The parser (ANTLR4 based) will be able to parse a lot of the agents but not all. Tests have shown that it will parse >99% of all useragents on a large website which is more than 99.99% of the traffic.

Now the ones that it is not able to parse are the ones that have been set manually to an invalid value. So if that happens we assume you are a hacker. In all other cases we have matchers that are triggered if a specific value is found by the parser. Such a matcher then tells this class is has found a match for a certain attribute with a certain confidence level (0-10000000). In the end the matcher that has found a match with the highest confidence for a value ‘wins’.
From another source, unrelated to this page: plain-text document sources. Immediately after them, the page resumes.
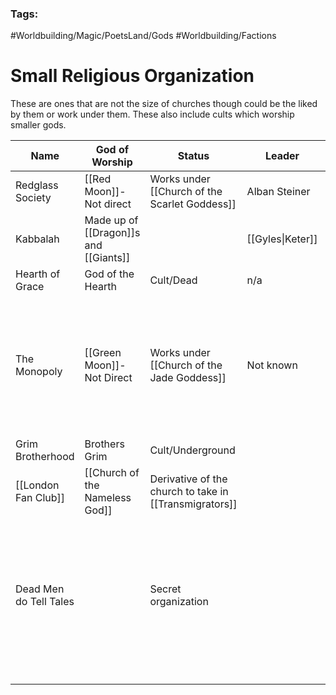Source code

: ### Tags:
#Worldbuilding/Magic/PoetsLand/Gods #Worldbuilding/Factions 
# Small Religious Organization

These are ones that are not the size of churches though could be the liked by them or work under them. These also include cults which worship smaller gods. 

| Name                   | God of Worship                        | Status                                                 | Leader           | Key Members | Desc                                                                                                                             |
| ---------------------- | ------------------------------------- | ------------------------------------------------------ | ---------------- | ----------- | -------------------------------------------------------------------------------------------------------------------------------- |
| Redglass Society       | [[Red Moon]]-Not direct               | Works under [[Church of the Scarlet Goddess]]          | Alban Steiner    |             |                                                                                                                                  |
| Kabbalah               | Made up of [[Dragon]]s and [[Giants]] |                                                        | [[Gyles\|Keter]] |             |                                                                                                                                  |
| Hearth of Grace        | God of the Hearth                     | Cult/Dead                                              | n/a              |             |                                                                                                                                  |
| The Monopoly           | [[Green Moon]]-Not Direct             | Works under [[Church of the Jade Goddess]]             | Not known        |             | They have a monopoly on the assassination market, as they are the easiest to contact and are good at their dealings.             |
| Grim Brotherhood       | Brothers Grim                         | Cult/Underground                                       |                  |             |                                                                                                                                  |
| [[London Fan Club]]    | [[Church of the Nameless God]]        | Derivative of the church to take in [[Transmigrators]] |                  |             |                                                                                                                                  |
| Dead Men do Tell Tales |                                       | Secret organization                                    |                  |             | A group of people considered dead by their governments that gather and take on small tasks and a resource for people like that.  |
|                        |                                       |                                                        |                  |             |                                                                                                                                  |
|                        |                                       |                                                        |                  |             |                                                                                                                                  |
|                        |                                       |                                                        |                  |             |                                                                                                                                  |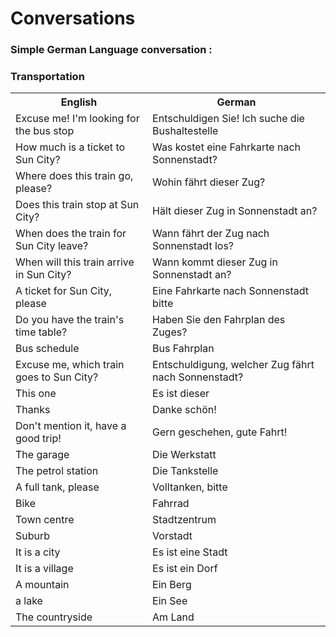 # Conversations

### Simple German Language conversation :
### Transportation

<table>
	<tr>
        <th>English</th>
        <th>German</th>
    </tr>
    <tr>
        <td>Excuse me! I'm looking for the bus stop</td>
        <td>Entschuldigen Sie! Ich suche die Bushaltestelle</td>
    </tr>
    <tr>
        <td>How much is a ticket to Sun City?</td>
        <td>Was kostet eine Fahrkarte nach Sonnenstadt?</td>
    </tr>
    <tr>
        <td>Where does this train go, please?</td>
        <td>Wohin fährt dieser Zug? </td>
    </tr>
    <tr>
        <td>Does this train stop at Sun City?</td>
        <td>Hält dieser Zug in Sonnenstadt an?</td>
    </tr>
    <tr>
        <td>When does the train for Sun City leave? </td>
        <td>Wann fährt der Zug nach Sonnenstadt los? </td>
    </tr>
    <tr>
        <td>When will this train arrive in Sun City?</td>
        <td>Wann kommt dieser Zug in Sonnenstadt an?</td>
    </tr>
    <tr>
        <td>A ticket for Sun City, please</td>
        <td>Eine Fahrkarte nach Sonnenstadt bitte</td>
    </tr>
    <tr>
        <td>Do you have the train's time table?</td>
        <td>Haben Sie den Fahrplan des Zuges?</td>
    </tr>
    <tr>
        <td>Bus schedule</td>
        <td>Bus Fahrplan</td>
    </tr>
    <tr>
        <td>Excuse me, which train goes to Sun City?</td>
        <td>Entschuldigung, welcher Zug fährt nach Sonnenstadt?</td>
    </tr>
    <tr>
        <td>This one</td>
        <td>Es ist dieser</td>
    </tr>
    <tr>
        <td>Thanks</td>
        <td>Danke schön!</td>
    </tr>
    <tr>
        <td>Don't mention it, have a good trip!</td>
        <td>Gern geschehen, gute Fahrt!</td>
    </tr>
    <tr>
        <td>The garage</td>
        <td>Die Werkstatt</td>
    </tr>
    <tr>
        <td>The petrol station</td>
        <td>Die Tankstelle</td>
    </tr>
    <tr>
        <td>A full tank, please</td>
        <td>Volltanken, bitte</td>
    </tr>
    <tr>
        <td>Bike</td>
        <td>Fahrrad</td>
    </tr>
    <tr>
        <td>Town centre</td>
        <td>Stadtzentrum</td>
    </tr>
     <tr>
        <td>Suburb</td>
        <td>Vorstadt</td>
    </tr>
     <tr>
        <td>It is a city</td>
        <td>Es ist eine Stadt</td>
    </tr>
     <tr>
        <td>It is a village</td>
        <td>Es ist ein Dorf</td>
    </tr>
     <tr>
        <td>A mountain</td>
        <td>Ein Berg</td>
    </tr>
     <tr>
        <td>a lake</td>
        <td>Ein See</td>
    </tr>
     <tr>
        <td>The countryside</td>
        <td>Am Land</td>
    </tr>
</table>
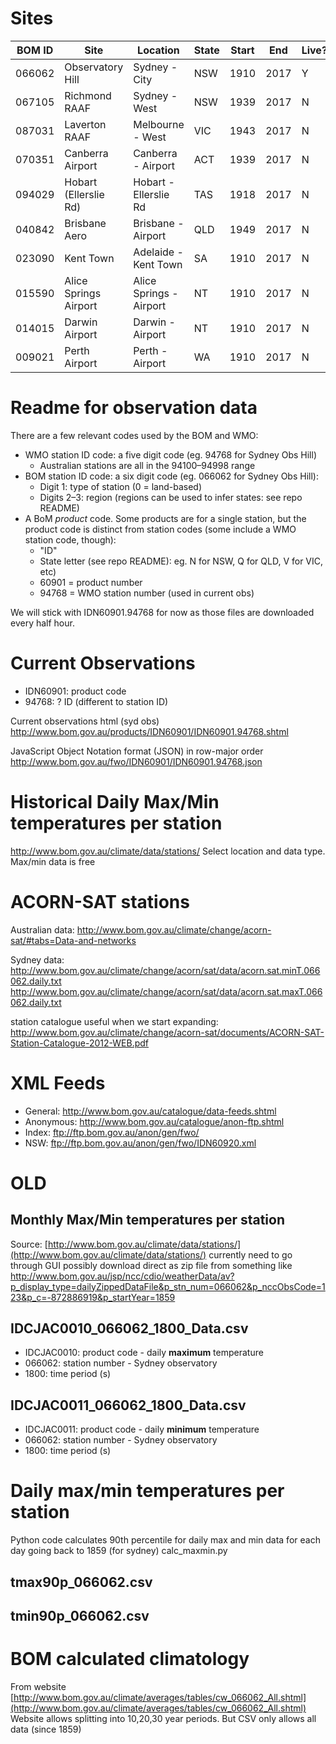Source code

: Sites
=====

| BOM ID | Site                  | Location                | State | Start | End  | Live? |
|--------|-----------------------|-------------------------|-------|-------|------|-------|
| 066062 | Observatory Hill      | Sydney - City           | NSW   | 1910  | 2017 | Y     |
| 067105 | Richmond RAAF         | Sydney - West           | NSW   | 1939  | 2017 | N     |
| 087031 | Laverton RAAF         | Melbourne  - West       | VIC   | 1943  | 2017 | N     |
| 070351 | Canberra Airport      | Canberra - Airport      | ACT   | 1939  | 2017 | N     |
| 094029 | Hobart (Ellerslie Rd) | Hobart - Ellerslie Rd   | TAS   | 1918  | 2017 | N     |
| 040842 | Brisbane Aero         | Brisbane - Airport      | QLD   | 1949  | 2017 | N     |
| 023090 | Kent Town             | Adelaide - Kent Town    | SA    | 1910  | 2017 | N     |
| 015590 | Alice Springs Airport | Alice Springs - Airport | NT    | 1910  | 2017 | N     |
| 014015 | Darwin Airport        | Darwin - Airport        | NT    | 1910  | 2017 | N     |
| 009021 | Perth Airport         | Perth - Airport         | WA    | 1910  | 2017 | N     |

Readme for observation data
===========================

There are a few relevant codes used by the BOM and WMO:
* WMO station ID code: a five digit code (eg. 94768 for Sydney Obs Hill)
  - Australian stations are all in the 94100–94998 range
* BOM station ID code: a six digit code (eg. 066062 for Sydney Obs Hill):
  - Digit 1: type of station (0 = land-based)
  - Digits 2–3: region (regions can be used to infer states: see repo README)
* A BoM _product_ code. Some products are for a single station, but the product code is distinct from station codes (some include a WMO station code, though):
  - "ID"
  - State letter (see repo README): eg. N for NSW, Q for QLD, V for VIC, etc)
  - 60901 = product number
  - 94768 = WMO station number (used in current obs)

We will stick with IDN60901.94768 for now as those files are downloaded every half hour.

Current Observations
====================

* IDN60901: product code
* 94768: ? ID (different to station ID)

Current observations html (syd obs) 
http://www.bom.gov.au/products/IDN60901/IDN60901.94768.shtml

JavaScript Object Notation format (JSON) in row-major order
http://www.bom.gov.au/fwo/IDN60901/IDN60901.94768.json

Historical Daily Max/Min temperatures per station
=================================================

http://www.bom.gov.au/climate/data/stations/
Select location and data type. Max/min data is free

ACORN-SAT stations
==================

Australian data:
http://www.bom.gov.au/climate/change/acorn-sat/#tabs=Data-and-networks

Sydney data:
http://www.bom.gov.au/climate/change/acorn/sat/data/acorn.sat.minT.066062.daily.txt
http://www.bom.gov.au/climate/change/acorn/sat/data/acorn.sat.maxT.066062.daily.txt

station catalogue useful when we start expanding:
http://www.bom.gov.au/climate/change/acorn-sat/documents/ACORN-SAT-Station-Catalogue-2012-WEB.pdf

XML Feeds
=========

* General: http://www.bom.gov.au/catalogue/data-feeds.shtml
* Anonymous: http://www.bom.gov.au/catalogue/anon-ftp.shtml
* Index: ftp://ftp.bom.gov.au/anon/gen/fwo/
* NSW: ftp://ftp.bom.gov.au/anon/gen/fwo/IDN60920.xml


OLD
===

Monthly Max/Min temperatures per station
----------------------------------------

Source: [http://www.bom.gov.au/climate/data/stations/](http://www.bom.gov.au/climate/data/stations/)
currently need to go through GUI
possibly download direct as zip file from something like
http://www.bom.gov.au/jsp/ncc/cdio/weatherData/av?p_display_type=dailyZippedDataFile&p_stn_num=066062&p_nccObsCode=123&p_c=-872886919&p_startYear=1859

IDCJAC0010\_066062\_1800_Data.csv
---------------------------------

* IDCJAC0010: product code - daily **maximum** temperature
* 066062: station number - Sydney observatory
* 1800: time period (s)

IDCJAC0011\_066062\_1800_Data.csv
---------------------------------

* IDCJAC0011: product code - daily **minimum** temperature
* 066062: station number - Sydney observatory
* 1800: time period (s)

Daily max/min temperatures per station
======================================

Python code calculates 90th percentile for daily max and min data for each day going back to 1859 (for sydney)
calc_maxmin.py

tmax90p_066062.csv
------------------

tmin90p_066062.csv
------------------

BOM calculated climatology
==========================

From website
[http://www.bom.gov.au/climate/averages/tables/cw_066062_All.shtml](http://www.bom.gov.au/climate/averages/tables/cw_066062_All.shtml)
Website allows splitting into 10,20,30 year periods.
But CSV only allows all data (since 1859)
High level implementation overview

The main concept of this useragent parser is that we have two things:

  1. A Parser (ANTLR4) that converts the useragent into a nice tree through which we can walk along.
  2. A collection of matchers.
  • A matcher triggers if a set of patterns is present in the tree.
  • Each pattern is detected by a “matcher action” that triggers and can fill a single attribute. If a matcher triggers a set of attributes get set with a value and a confidence level
  • All results from all triggered matchers (and actions) are combined and for each individual attribute the ‘highest value’ wins.

As a performance optimization we walk along the parsed tree once and fire everything we find into a precomputed hashmap that points to all the applicable matcher actions. As a consequence

  • the matching is relatively fast even though the number of matchers already runs into the few hundreds.
  • the startup is “slow”
  • the memory footprint is pretty big due to the number of matchers, the size of the hashmap and the cache of the parsed useragents.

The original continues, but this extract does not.